A senadora disse ter defendido junto ao chanceler a tese segunda a qual "os certames licitatórios não podem comportar vetos ou restrições políticas." No caso do leilão do 5G, disse ela, "devem prevalecer os critérios de preço e qualidade." A senadora recorda que expôs seu ponto de vista sobre o tema em artigo intitulado "O Céu é o Limite", publicado na edição de 21 de março da Folha.
Kátia disse ter alertado Araújo sobre os "prejuízos que um veto à China na questão do 5G poderia acarretar às nossas exportações, especialmente do agronegócio, que vem salvando o país há décadas." Declarou que falou também sobre meio ambiente. Disse a Araújo que "a questão do desmatamento na Amazônia deve ser profundamente explicada ao mundo, para evitar mais danos comerciais ao Brasil."
Araújo mirou em Kátia e acertou no Legislativo. Presidente do Senado e do Congresso Nacional, Rodrigo Pacheco (DEM-MG) foi às redes sociais. "A tentativa do ministro Ernesto Araújo de desqualificar a competente senadora Kátia Abreu atinge todo o Senado Federal. E justamente em um momento que estamos buscando unir, somar, pacificar as relações entre os Poderes", escreveu Pacheco. "Essa constante desagregação é um grande desserviço ao país."
Presidente nacional do PP, o senador Ciro Nogueira foi às redes sociais para lamentar que Araújo borrife gasolina numa fogueira que deveria ajudar a apagar: "No momento em que há um grande esforço para a pacificação e o entendimento, lamento muito que justamente o responsável por nossa diplomacia venha criar mais um contencioso político para as instituições", escreveu Nogueira. "O Brasil e o povo brasileiro não merecem isso."
Sem meias palavras, Kátia Abreu defendeu a demissão do chanceler: "Temos de livrar a diplomacia do Brasil de seu desvio marginal." Para a senadora, se um chanceler age dessa forma marginal com a presidente da Comissão de Relações Exteriores do Senado da República de seu próprio país, com explícita compulsão belicosa, isso prova definitivamente que ele está à margem de qualquer possibilidade de liderar a diplomacia brasileira."
Ex-presidente da Câmara, Rodrigo Maia (DEM-RJ) solidarizou-se com Kátia Abreu.
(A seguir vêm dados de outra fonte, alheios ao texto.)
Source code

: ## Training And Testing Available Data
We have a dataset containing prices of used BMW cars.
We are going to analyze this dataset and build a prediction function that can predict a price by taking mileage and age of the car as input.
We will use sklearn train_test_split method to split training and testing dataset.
E ecoou a pregação pela saída de Araújo: "De fato este ministro já deveria ter saído. É um irresponsável."
Nesta semana, a pressão para que Bolsonaro demita o chanceler aumentará. O coro inclui as vozes do deputado Arthur Lira e do senador Rodrigo Pacheco, presidentes da Câmara e do Senado.
O agravamento da pandemia arrastou Araújo para o centro da crise sanitária. Boa parte do Legislativo responsabiliza o governo Bolsonaro pela escassez de vacinas. Por pressão do centrão, o presidente teve de demitir o general Eduardo Pazuello, substituído no Ministério da Saúde pelo cardiologista Marcelo Queiroga. Agora, Bolsonaro é espremido para se livrar do chanceler.
Disseminou-se pelo Legislativo a convicção de que a diplomacia de Araújo tem pés de barro. Com uma retórica envenenada pela ideologia e pelas idiossincrasias de Bolsonaro, Araújo produziu atritos que dificultam obtenção de vacinas.
O chanceler se indispôs, por exemplo, com a China, fornecedora de vacinas e do insumo para a produção dos únicos imunizantes à disposição dos brasileiros: a CoronaVac, fornecida pelo Butantan, e a de Oxford, distribuída pela Fiocruz.
O Brasil ambiciona também obter um excedente de vacinas que os Estados Unidos compraram e não devem usar. Os defensores da demissão de Araújo alegam que a devoção do chanceler brasileiro a Donald Trump o descredencia para dialogar com a administração Joe Biden. Na semana passada, ao tentar se explicar numa sessão do Senado, Araújo ouviu de vários senadores o conselho de que deixe o cargo.